Uno de los aspectos más notables de su carrera política es la oposición sincera a todo cuanto suponga una intervención militar en el extranjero, lo que, viniendo de alguien que acabará participando de un movimiento para el que la violencia es condición sine qua non ―en tanto que elemento redentor de la nación y acto de afirmación del individuo― y que tiene un afán inequívocamente imperialista, resulta, cuando menos, paradójico. Tras una experiencia traumática en la guerra, el Mosley político se muestra contrario al Tratado de Versalles, a la intervención en la Guerra Civil Rusa contra los bolcheviques, al apoyo al gobierno griego en la Guerra Greco-Turca y la ocupación de Irak. Asimismo, denuncia los excesos de los black and tans en Irlanda y sus métodos de tortura contra la población civil, creando una polémica sin precedentes que hará caer al gobierno de Lloyd George. Tampoco hay que engañarse: la ausencia de un discurso imperialista es poco meritoria teniendo en cuenta que el Reino Unido ya poseía un imperio. Su pretendido «pacifismo», por otra parte, no pudo ser más desafortunado, pues llamó a la paz cuando más necesaria fue la guerra, no dudando en condenar a toda Europa a la barbarie para así proteger a la juventud británica. Tampoco fue inocente su oposición a la abdicación de Enrique VIII tras su boda con Wallis Simpson en 1936, toda vez que este fue un prominente filonazi igualmente defensor de «la paz a cualquier precio» con Alemania.
British Union of Fascists
Tras su abandono del laborismo en 1931, el «campeón del nuevo socialismo joven» ―como llegó a ser llamado por la prensa― funda el New Party. Habiendo denunciado en múltiples ocasiones el anquilosamiento de los viejos partidos, Mosley toma la decisión de «pasar a la acción» ―idea recurrente en su discurso― cuando el Partido Laborista desiste en la idea de hacer la revolución en el contexto de la crisis del 29. Ese socialismo del que nunca dejó de hacer gala no es otra cosa que un «socialismo nacional» ―y viceversa― del que un Mosley pagado de sí mismo siempre se considerará creador.

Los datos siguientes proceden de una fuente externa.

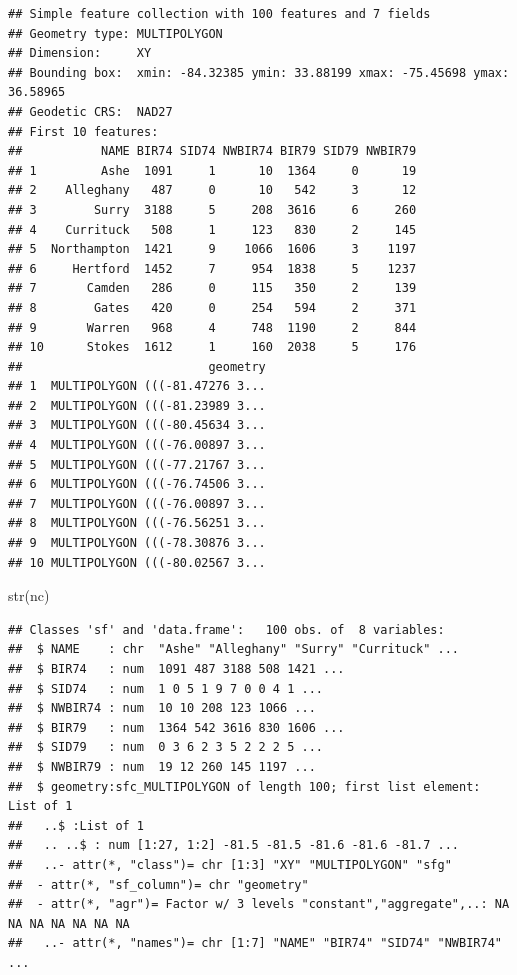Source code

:\documentclass[
  spanish,
]{book}
\newenvironment{Shaded}{\begin{snugshade}}{\end{snugshade}}
\newcommand{\FunctionTok}[1]{\textcolor[rgb]{0.00,0.00,0.00}{#1}}
\newcommand{\NormalTok}[1]{#1}
\theoremstyle{break}
\begin{document}
\begin{verbatim}
## Simple feature collection with 100 features and 7 fields
## Geometry type: MULTIPOLYGON
## Dimension:     XY
## Bounding box:  xmin: -84.32385 ymin: 33.88199 xmax: -75.45698 ymax: 36.58965
## Geodetic CRS:  NAD27
## First 10 features:
##           NAME BIR74 SID74 NWBIR74 BIR79 SID79 NWBIR79
## 1         Ashe  1091     1      10  1364     0      19
## 2    Alleghany   487     0      10   542     3      12
## 3        Surry  3188     5     208  3616     6     260
## 4    Currituck   508     1     123   830     2     145
## 5  Northampton  1421     9    1066  1606     3    1197
## 6     Hertford  1452     7     954  1838     5    1237
## 7       Camden   286     0     115   350     2     139
## 8        Gates   420     0     254   594     2     371
## 9       Warren   968     4     748  1190     2     844
## 10      Stokes  1612     1     160  2038     5     176
##                          geometry
## 1  MULTIPOLYGON (((-81.47276 3...
## 2  MULTIPOLYGON (((-81.23989 3...
## 3  MULTIPOLYGON (((-80.45634 3...
## 4  MULTIPOLYGON (((-76.00897 3...
## 5  MULTIPOLYGON (((-77.21767 3...
## 6  MULTIPOLYGON (((-76.74506 3...
## 7  MULTIPOLYGON (((-76.00897 3...
## 8  MULTIPOLYGON (((-76.56251 3...
## 9  MULTIPOLYGON (((-78.30876 3...
## 10 MULTIPOLYGON (((-80.02567 3...
\end{verbatim}

\begin{Shaded}
\begin{Highlighting}[]
\FunctionTok{str}\NormalTok{(nc)}
\end{Highlighting}
\end{Shaded}

\begin{verbatim}
## Classes 'sf' and 'data.frame':   100 obs. of  8 variables:
##  $ NAME    : chr  "Ashe" "Alleghany" "Surry" "Currituck" ...
##  $ BIR74   : num  1091 487 3188 508 1421 ...
##  $ SID74   : num  1 0 5 1 9 7 0 0 4 1 ...
##  $ NWBIR74 : num  10 10 208 123 1066 ...
##  $ BIR79   : num  1364 542 3616 830 1606 ...
##  $ SID79   : num  0 3 6 2 3 5 2 2 2 5 ...
##  $ NWBIR79 : num  19 12 260 145 1197 ...
##  $ geometry:sfc_MULTIPOLYGON of length 100; first list element: List of 1
##   ..$ :List of 1
##   .. ..$ : num [1:27, 1:2] -81.5 -81.5 -81.6 -81.6 -81.7 ...
##   ..- attr(*, "class")= chr [1:3] "XY" "MULTIPOLYGON" "sfg"
##  - attr(*, "sf_column")= chr "geometry"
##  - attr(*, "agr")= Factor w/ 3 levels "constant","aggregate",..: NA NA NA NA NA NA NA
##   ..- attr(*, "names")= chr [1:7] "NAME" "BIR74" "SID74" "NWBIR74" ...
\end{verbatim}
\end{document}
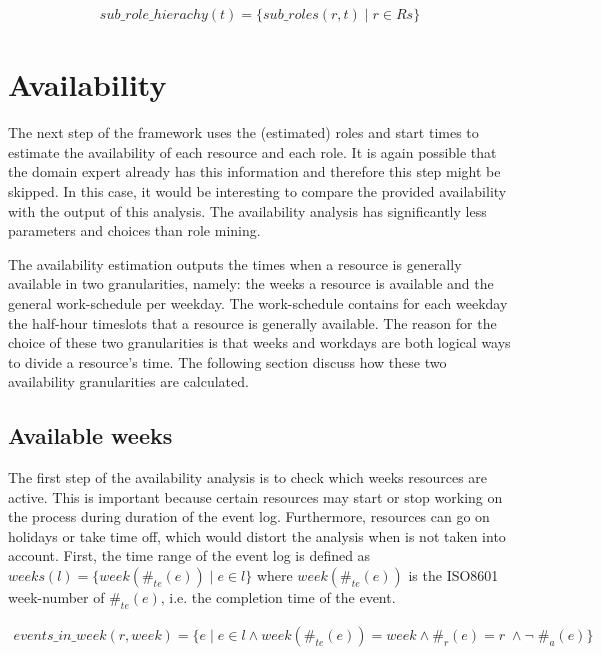 \begin{equation}\label{def:sub_roles_hierachy}
  \begin{array}{l}
    sub\_role\_hierachy(t) = \{sub\_roles(r, t) \; |\; r \in Rs\}
  \end{array}
\end{equation} 


\section{Availability}
The next step of the framework uses the (estimated) roles and start times to estimate the availability of each resource and each role. It is again possible that the domain expert already has this information and therefore this step might be skipped. In this case, it would be interesting to compare the provided availability with the output of this analysis. The availability analysis has significantly less parameters and choices than role mining.

The availability estimation outputs the times when a resource is generally available in two granularities, namely: the weeks a resource is available and the general work-schedule per weekday. The work-schedule contains for each weekday the half-hour timeslots that a resource is generally available. The reason for the choice of these two granularities is that weeks and workdays are both logical ways to divide a resource's time. The following section discuss how these two availability granularities are calculated.  

\subsection{Available weeks}
The first step of the availability analysis is to check which weeks resources are active. This is important because certain resources may start or stop working on the process during duration of the event log. Furthermore, resources can go on holidays or take time off, which would distort the analysis when is not taken into account. First, the time range of the event log is defined as $weeks(l)=\{ week(\#_{te}(e)) \; | \; e \in l \}$ where $week(\#_{te}(e))$ is the ISO8601 week-number \cite{iso8601} of $\#_{te}(e)$, i.e. the completion time of the event. 

\begin{equation}\label{def:events_per_week}
  \begin{array}{l}
    events\_in\_week(r, week) = \{ e \; | \; e \in l \wedge week(\#_{te}(e)) = week \wedge \#_{r}(e) = r \; \wedge \neg \; \#_{a}(e)\}
  \end{array}
\end{equation}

El New Party afronta las elecciones de 1931 con un programa de profunda reforma política ―gobierno fuerte que supere la excesiva burocratización del sistema parlamentario―, aislacionismo económico, nacionalización de recursos, coberturas sociales y crecimiento en el marco de la Commonwealth. Los resultados distan de ser una victoria, pero son lo suficientemente abultados como para ahondar en el desplome de la izquierda y propiciar un gobierno de unidad nacional controlado de facto por los conservadores. Las acusaciones de traición por sus antiguos camaradas irán acompañadas de violencia física, algo que se convertirá en una parte inseparable de los mítines de Mosley hasta el fin de su carrera política. Ante este hecho, algunos miembros del partido presentan su dimisión dando lugar a una situación que, acompañada de la creciente afluencia de individuos de extrema derecha, obliga a un cambio radical en la organización.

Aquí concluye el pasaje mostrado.